La cause complette a toûjours son effet ; au moment où elle est entiere, l’effet est produit & est nécessaire.
La génération des effets est continue.
Si les agens & les patiens sont les mêmes & disposés de la même maniere, les effets seront les mêmes en différens tems.
Le mouvement n’a de cause que dans le mouvement d’un corps contigu.
Tout changement est mouvement.
Les accidens considerés relativement à d’autres qui les ont précédés, & sans aucune dépendance d’effet & de cause, s’appellent contingens.
La cause est à l’effet, comme la puissance à l’acte, ou plûtôt c’est la même chose.
Au moment où la puissance est entiere & pleine, l’acte est produit.
La puissance active & la puissance passive ne sont que les parties de la puissance entiere & pleine.
L’acte à la production duquel il n’y aura jamais de puissance pleine & entiere, est impossible.
L’acte qui n’est pas impossible est nécessaire ; de ce qu’il est possible qu’il soit produit, il le sera ; autrement il seroit impossible.
Ainsi tout acte futur l’est nécessairement.
Ce qui arrive, arrive par des causes nécessaires ; & il n’y a d’effets contingens que relativement à d’autres effets avec lesquels les premiers n’ont ni liaison ni dépendance.
La puissance active consiste dans le mouvement.
La cause formelle ou l’essence, la cause finale ou le terme dépendent des causes efficientes.
Connoître l’essence, c’est connoître la chose ; l’un suit de l’autre.
Deux corps different, si l’on peut dire de l’un quelque chose qu’on ne puisse dire de l’autre au moment où on les compare.
Tous les corps different numériquement.
Le rapport d’un corps à un autre consiste dans leur égalité ou inégalité, similitude ou différence.
Le rapport n’est point un nouvel accident ; mais une qualité de l’un & de l’autre corps, avant la comparaison qu’on en fait.
Les causes des accidens de deux correlatifs, sont les causes de la correlation.
L’idée de quantité naît de l’idée de limites.
Il n’y a grand & petit que par comparaison.
Le rapport est une évaluation de la quantité par comparaison, & la comparaison est arithmétique ou géométrique.
L’effort ou nisus est un mouvement par un espace & par un tems moindres qu’aucuns donnés.
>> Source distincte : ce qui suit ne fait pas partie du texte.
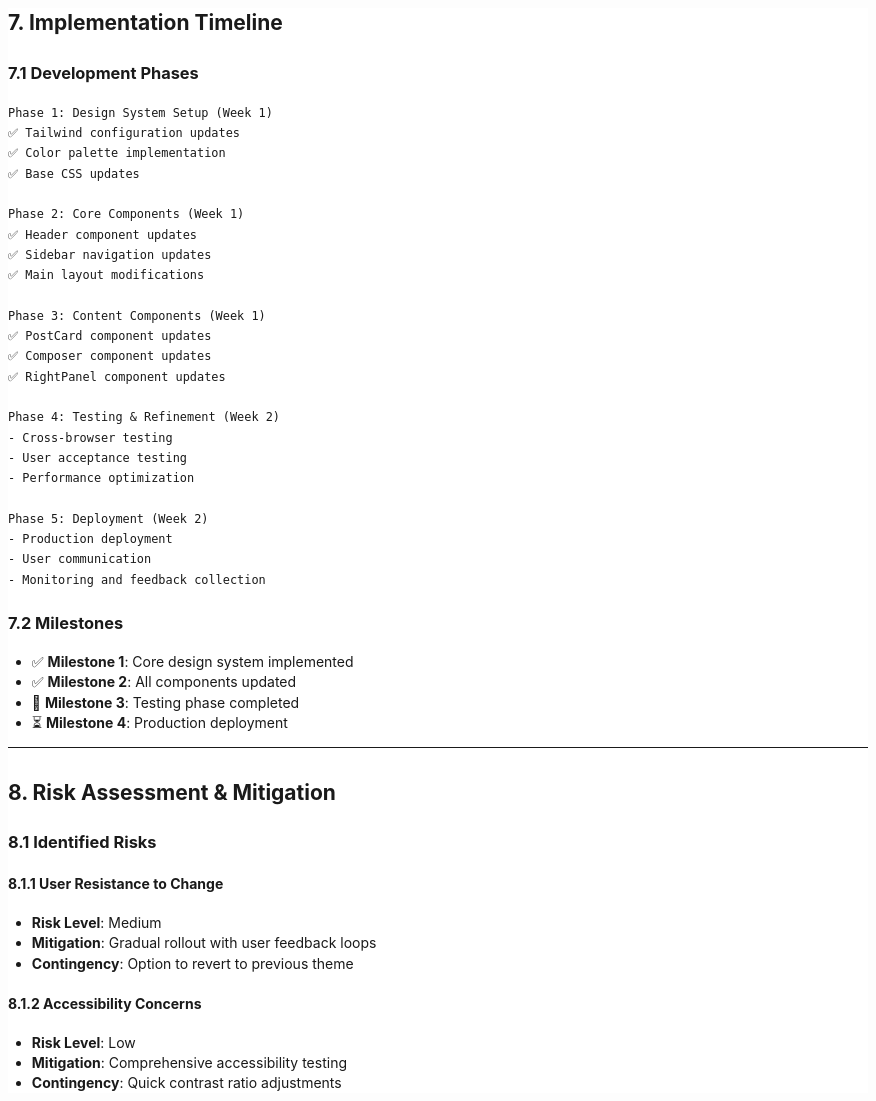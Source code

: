 
## 7. Implementation Timeline

### 7.1 Development Phases

```
Phase 1: Design System Setup (Week 1)
✅ Tailwind configuration updates
✅ Color palette implementation
✅ Base CSS updates

Phase 2: Core Components (Week 1)
✅ Header component updates
✅ Sidebar navigation updates
✅ Main layout modifications

Phase 3: Content Components (Week 1)
✅ PostCard component updates
✅ Composer component updates
✅ RightPanel component updates

Phase 4: Testing & Refinement (Week 2)
- Cross-browser testing
- User acceptance testing
- Performance optimization

Phase 5: Deployment (Week 2)
- Production deployment
- User communication
- Monitoring and feedback collection
```

### 7.2 Milestones
- ✅ **Milestone 1**: Core design system implemented
- ✅ **Milestone 2**: All components updated
- 🔄 **Milestone 3**: Testing phase completed
- ⏳ **Milestone 4**: Production deployment

---

## 8. Risk Assessment & Mitigation

### 8.1 Identified Risks

#### 8.1.1 User Resistance to Change
- **Risk Level**: Medium
- **Mitigation**: Gradual rollout with user feedback loops
- **Contingency**: Option to revert to previous theme

#### 8.1.2 Accessibility Concerns
- **Risk Level**: Low
- **Mitigation**: Comprehensive accessibility testing
- **Contingency**: Quick contrast ratio adjustments
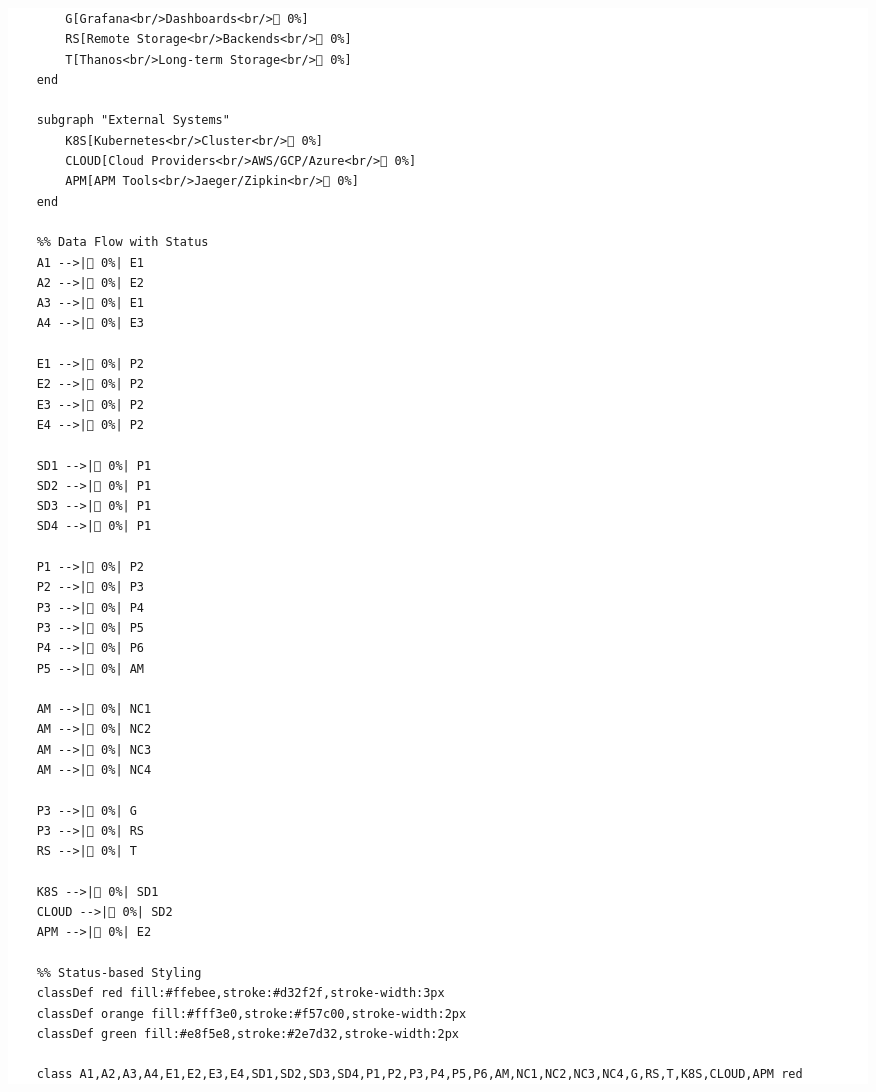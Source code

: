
 ```mermaid
        G[Grafana<br/>Dashboards<br/>🔴 0%]
        RS[Remote Storage<br/>Backends<br/>🔴 0%]
        T[Thanos<br/>Long-term Storage<br/>🔴 0%]
    end

    subgraph "External Systems"
        K8S[Kubernetes<br/>Cluster<br/>🔴 0%]
        CLOUD[Cloud Providers<br/>AWS/GCP/Azure<br/>🔴 0%]
        APM[APM Tools<br/>Jaeger/Zipkin<br/>🔴 0%]
    end

    %% Data Flow with Status
    A1 -->|🔴 0%| E1
    A2 -->|🔴 0%| E2
    A3 -->|🔴 0%| E1
    A4 -->|🔴 0%| E3

    E1 -->|🔴 0%| P2
    E2 -->|🔴 0%| P2
    E3 -->|🔴 0%| P2
    E4 -->|🔴 0%| P2

    SD1 -->|🔴 0%| P1
    SD2 -->|🔴 0%| P1
    SD3 -->|🔴 0%| P1
    SD4 -->|🔴 0%| P1

    P1 -->|🔴 0%| P2
    P2 -->|🔴 0%| P3
    P3 -->|🔴 0%| P4
    P3 -->|🔴 0%| P5
    P4 -->|🔴 0%| P6
    P5 -->|🔴 0%| AM

    AM -->|🔴 0%| NC1
    AM -->|🔴 0%| NC2
    AM -->|🔴 0%| NC3
    AM -->|🔴 0%| NC4

    P3 -->|🔴 0%| G
    P3 -->|🔴 0%| RS
    RS -->|🔴 0%| T

    K8S -->|🔴 0%| SD1
    CLOUD -->|🔴 0%| SD2
    APM -->|🔴 0%| E2

    %% Status-based Styling
    classDef red fill:#ffebee,stroke:#d32f2f,stroke-width:3px
    classDef orange fill:#fff3e0,stroke:#f57c00,stroke-width:2px
    classDef green fill:#e8f5e8,stroke:#2e7d32,stroke-width:2px

    class A1,A2,A3,A4,E1,E2,E3,E4,SD1,SD2,SD3,SD4,P1,P2,P3,P4,P5,P6,AM,NC1,NC2,NC3,NC4,G,RS,T,K8S,CLOUD,APM red
```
L’impetus, ou la quantité de l’effort, c’est la vîtesse même considérée au moment du transport.
La résistance est l’opposition de deux efforts ou nisus au moment du contact.
La force est l’impetus multiplié ou par lui-même, ou par la grandeur du mobile.
La grandeur & la durée du tout nous sont cachées pour jamais.
Il n’y a point de vuide absolu dans l’univers.
La chûte des graves n’est point en eux la suite d’un appétit, mais l’effet d’une action de la terre sur eux.
La différence de la gravitation naît de la différence des actions ou efforts excités sur les parties élémentaires des graves.
Il y a deux manieres de procéder en philosophie ; ou l’on descend de la génération aux effets possibles, ou l’on remonte des effets aux générations possibles.
Après avoir établi ces principes communs à toutes les parties de l’univers, Hobbes passe à la considération de la portion qui sent ou l’animal, & de celle-ci à celle qui réfléchit & pense ou l’homme.
De l’animal. La sensation dans celui qui sent est le mouvement de quelques-unes de ses parties.
La cause immédiate de la sensation est dans l’objet qui affecte l’organe.
La définition générale de la sensation est donc l’application de l’organe à l’objet extérieur ; il y a entre l’un & l’autre une réaction, d’où naît l’empreinte ou le fantome.
Le sujet de la sensation est l’être qui sent ; son objet, l’être qui se fait sentir ; le fantome est l’effet.
On n’éprouve point deux sensations à-la-fois.
L’imagination est une sensation languissante qui s’affoiblit par l’éloignement de l’objet.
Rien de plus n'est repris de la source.